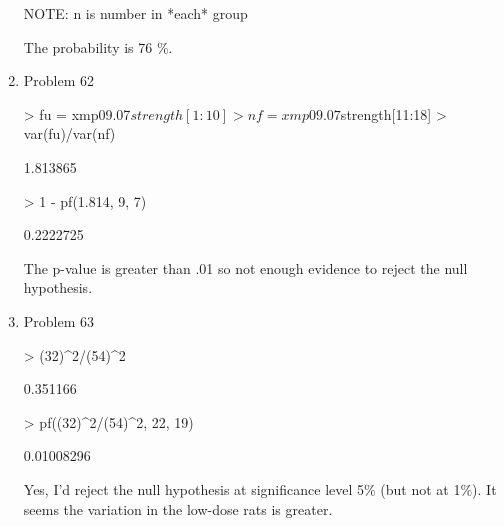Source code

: \documentclass[11pt,letterpaper]{article}
\begin{document}
\begin{enumerate}
\begin{Schunk}
\begin{Soutput}
 NOTE: n is number in *each* group 
\end{Soutput}
\end{Schunk}
The probability is 76 \%.

\item Problem 62
\begin{Schunk}
\begin{Sinput}
> fu = xmp09.07$strength[1:10]
> nf = xmp09.07$strength[11:18]
> var(fu)/var(nf)
\end{Sinput}
\begin{Soutput}
[1] 1.813865
\end{Soutput}
\begin{Sinput}
> 1 - pf(1.814, 9, 7)
\end{Sinput}
\begin{Soutput}
[1] 0.2222725
\end{Soutput}
\end{Schunk}
The p-value is greater than .01 so not enough evidence to reject the null hypothesis.

\item Problem 63
\begin{Schunk}
\begin{Sinput}
> (32)^2/(54)^2
\end{Sinput}
\begin{Soutput}
[1] 0.351166
\end{Soutput}
\begin{Sinput}
> pf((32)^2/(54)^2, 22, 19)
\end{Sinput}
\begin{Soutput}
[1] 0.01008296
\end{Soutput}
\end{Schunk}
Yes, I'd reject the null hypothesis at significance level 5\% (but not at 1\%). It seems the variation in the low-dose rats is greater.

\end{enumerate}
\end{document}
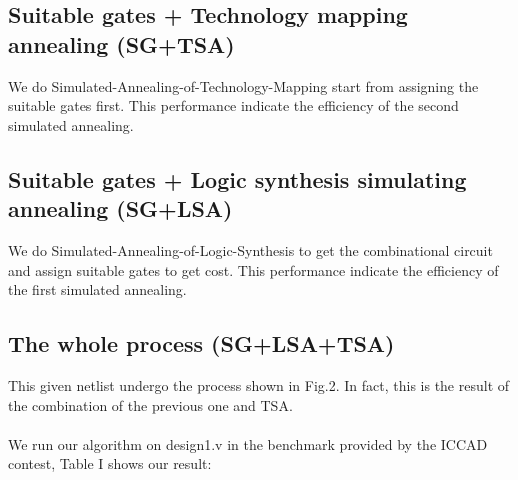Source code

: \documentclass[conference]{IEEEtran}
\begin{document}
\subsection{Suitable gates + Technology mapping annealing (SG+TSA)}
We do Simulated-Annealing-of-Technology-Mapping start from assigning the suitable gates first. This performance indicate the efficiency of the second simulated annealing.
\\

\subsection{Suitable gates + Logic synthesis simulating annealing (SG+LSA)}
We do Simulated-Annealing-of-Logic-Synthesis to get the combinational circuit and assign suitable gates to get cost. This performance indicate the efficiency of the first simulated annealing.
\\

\subsection{The whole process (SG+LSA+TSA)}
This given netlist undergo the process shown in Fig.2. In fact, this is the result of the combination of the previous one and TSA.
\\
\\
We run our algorithm on design1.v in the benchmark provided by the ICCAD contest, Table I shows our result:
\end{document}
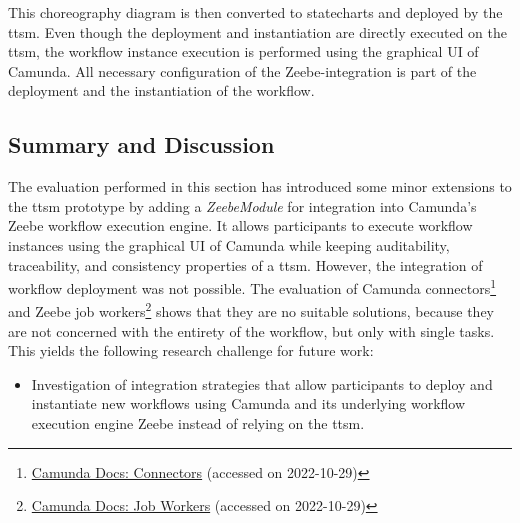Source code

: This choreography diagram is then converted to statecharts and deployed by the \gls{ttsm}. Even though the deployment and instantiation are directly executed on the \gls{ttsm}, the workflow instance execution is performed using the graphical UI of Camunda. All necessary configuration of the Zeebe-integration is part of the deployment and the instantiation of the workflow.


\subsection{Summary and Discussion}
\label{sec:evaluation:integration:summary}
The evaluation performed in this section has introduced some minor extensions to the \gls{ttsm} prototype by adding a \textit{ZeebeModule} for integration into Camunda's Zeebe workflow execution engine. It allows participants to execute workflow instances using the graphical UI of Camunda while keeping auditability, traceability, and consistency properties of a \gls{ttsm}. However, the integration of workflow deployment was not possible. The evaluation of Camunda connectors\footnote{\href{https://docs.camunda.io/docs/components/integration-framework/connectors/use-connectors/}{Camunda Docs: Connectors} (accessed on 2022-10-29)} and Zeebe job workers\footnote{\href{https://docs.camunda.io/docs/components/concepts/job-workers/}{Camunda Docs: Job Workers} (accessed on 2022-10-29)} shows that they are no suitable solutions, because they are not concerned with the entirety of the workflow, but only with single tasks. This yields the following research challenge for future work:

\begin{itemize}
    \item Investigation of integration strategies that allow participants to deploy and instantiate new workflows using Camunda and its underlying workflow execution engine Zeebe instead of relying on the \gls{ttsm}.
\end{itemize}

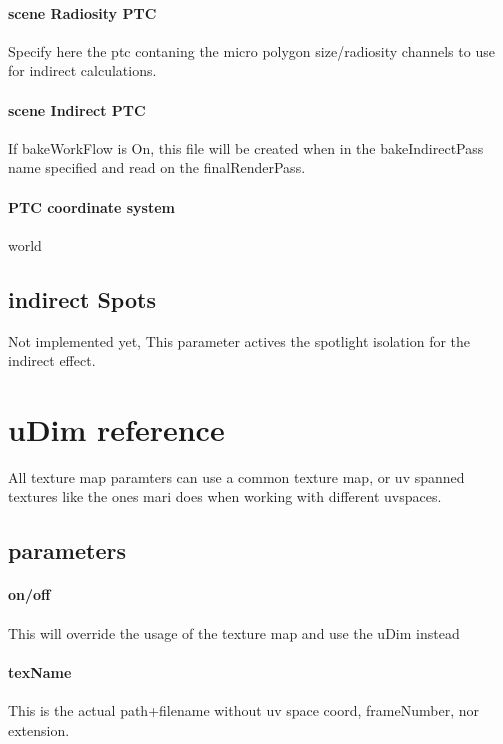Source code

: \documentclass[final,letterpaper,twoside,12pt]{report}
\begin{document}
\subsubsection {scene Radiosity PTC}
Specify here the ptc contaning the micro polygon size/radiosity channels to use for indirect calculations.
\smallskip
\subsubsection {scene Indirect PTC}
If bakeWorkFlow is On, this file will be created when in the bakeIndirectPass name specified and read on the finalRenderPass.
\smallskip
\subsubsection {PTC coordinate system}
world
\smallskip

\section {indirect Spots}
Not implemented yet, This parameter actives the spotlight isolation for the indirect effect.
\smallskip


\chapter{uDim reference}
All texture map paramters can use a common texture map, or uv spanned textures like the ones mari does when working with different uvspaces.
\smallskip
\section {parameters}
\subsubsection {on/off}
This will override the usage of the texture map and use the uDim instead
\smallskip
\subsubsection {texName}
This is the actual path+filename without uv space coord, frameNumber, nor extension.
\smallskip
\end{document}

**TASK DIRECTIONS:**
A line counts if it holds the word "indicate". How many lines of the entries count? Give the number only.

**REPLY:**
2